Segment Open
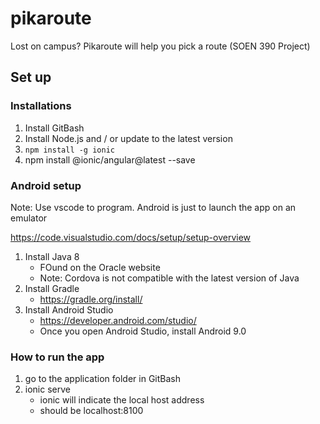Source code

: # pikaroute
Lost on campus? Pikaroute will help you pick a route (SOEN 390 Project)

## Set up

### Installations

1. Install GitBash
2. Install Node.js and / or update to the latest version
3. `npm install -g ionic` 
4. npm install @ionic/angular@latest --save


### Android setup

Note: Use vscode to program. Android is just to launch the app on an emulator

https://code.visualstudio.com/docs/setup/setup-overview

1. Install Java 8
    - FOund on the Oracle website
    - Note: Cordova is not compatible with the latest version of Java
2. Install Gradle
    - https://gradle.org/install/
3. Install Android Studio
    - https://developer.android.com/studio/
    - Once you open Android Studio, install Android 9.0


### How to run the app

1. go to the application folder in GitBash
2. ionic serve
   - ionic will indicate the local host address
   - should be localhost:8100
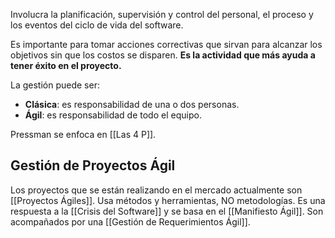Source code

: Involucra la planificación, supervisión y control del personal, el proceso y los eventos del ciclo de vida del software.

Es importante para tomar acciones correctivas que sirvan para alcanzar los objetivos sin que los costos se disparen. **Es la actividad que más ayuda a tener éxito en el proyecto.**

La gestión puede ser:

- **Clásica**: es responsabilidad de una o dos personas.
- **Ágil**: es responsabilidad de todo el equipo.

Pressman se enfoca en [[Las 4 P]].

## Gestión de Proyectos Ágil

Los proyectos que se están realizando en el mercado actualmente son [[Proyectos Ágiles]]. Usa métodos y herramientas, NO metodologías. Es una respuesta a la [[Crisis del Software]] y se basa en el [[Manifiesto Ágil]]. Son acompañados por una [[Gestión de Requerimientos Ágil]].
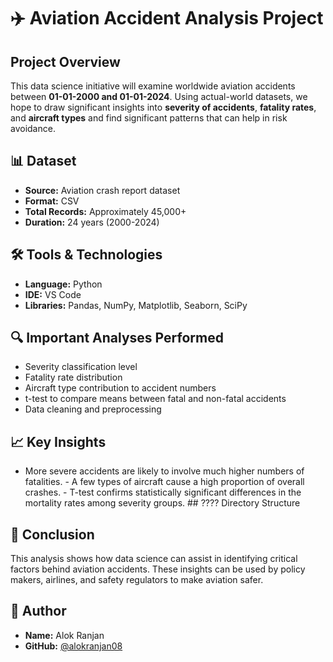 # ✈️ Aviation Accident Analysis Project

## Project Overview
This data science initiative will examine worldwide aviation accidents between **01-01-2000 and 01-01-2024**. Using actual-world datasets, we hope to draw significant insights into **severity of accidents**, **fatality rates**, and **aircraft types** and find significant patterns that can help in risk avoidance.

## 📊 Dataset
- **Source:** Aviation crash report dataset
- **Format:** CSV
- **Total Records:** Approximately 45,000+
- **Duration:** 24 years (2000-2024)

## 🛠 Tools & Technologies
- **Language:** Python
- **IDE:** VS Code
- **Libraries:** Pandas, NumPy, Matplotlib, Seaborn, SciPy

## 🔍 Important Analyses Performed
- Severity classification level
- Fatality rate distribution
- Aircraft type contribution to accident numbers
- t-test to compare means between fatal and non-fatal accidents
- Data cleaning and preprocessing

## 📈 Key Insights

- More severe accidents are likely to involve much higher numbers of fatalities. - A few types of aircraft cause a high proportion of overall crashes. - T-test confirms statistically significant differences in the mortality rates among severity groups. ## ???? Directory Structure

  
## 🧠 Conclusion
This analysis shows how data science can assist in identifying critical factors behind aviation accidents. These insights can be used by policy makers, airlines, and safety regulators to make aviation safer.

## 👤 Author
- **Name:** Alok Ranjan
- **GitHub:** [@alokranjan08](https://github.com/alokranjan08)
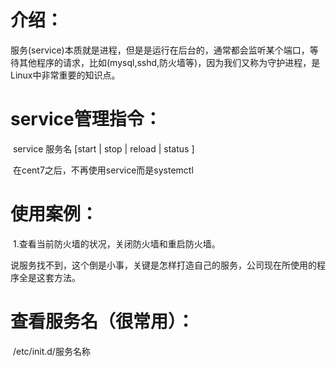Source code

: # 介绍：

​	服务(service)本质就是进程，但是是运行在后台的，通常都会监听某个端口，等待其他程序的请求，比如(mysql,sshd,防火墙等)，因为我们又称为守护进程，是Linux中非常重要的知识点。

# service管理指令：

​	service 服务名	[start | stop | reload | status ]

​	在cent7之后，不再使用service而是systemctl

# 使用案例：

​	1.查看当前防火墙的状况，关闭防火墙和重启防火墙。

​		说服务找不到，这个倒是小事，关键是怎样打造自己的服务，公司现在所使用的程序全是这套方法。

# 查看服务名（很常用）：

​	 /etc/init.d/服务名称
Segment Closed
Segment Open
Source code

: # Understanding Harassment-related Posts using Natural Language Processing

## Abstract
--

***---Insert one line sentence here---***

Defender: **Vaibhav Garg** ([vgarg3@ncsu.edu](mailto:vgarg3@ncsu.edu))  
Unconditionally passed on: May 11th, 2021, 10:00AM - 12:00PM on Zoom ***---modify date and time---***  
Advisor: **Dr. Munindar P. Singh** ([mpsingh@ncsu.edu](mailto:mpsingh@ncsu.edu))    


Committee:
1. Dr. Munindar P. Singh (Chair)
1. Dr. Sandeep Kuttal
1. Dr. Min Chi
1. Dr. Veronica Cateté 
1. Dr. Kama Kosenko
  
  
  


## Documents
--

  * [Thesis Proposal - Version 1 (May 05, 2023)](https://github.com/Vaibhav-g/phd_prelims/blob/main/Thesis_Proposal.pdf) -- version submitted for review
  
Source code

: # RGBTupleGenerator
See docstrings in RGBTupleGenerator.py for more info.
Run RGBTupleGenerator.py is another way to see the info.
Segment Closed
_ACTIVITY_:
From the data above, copy each line that has the string "mailto".

_SOLUTION TO THIS TASK_:
Defender: **Vaibhav Garg** ([vgarg3@ncsu.edu](mailto:vgarg3@ncsu.edu))  
Advisor: **Dr. Munindar P. Singh** ([mpsingh@ncsu.edu](mailto:mpsingh@ncsu.edu))    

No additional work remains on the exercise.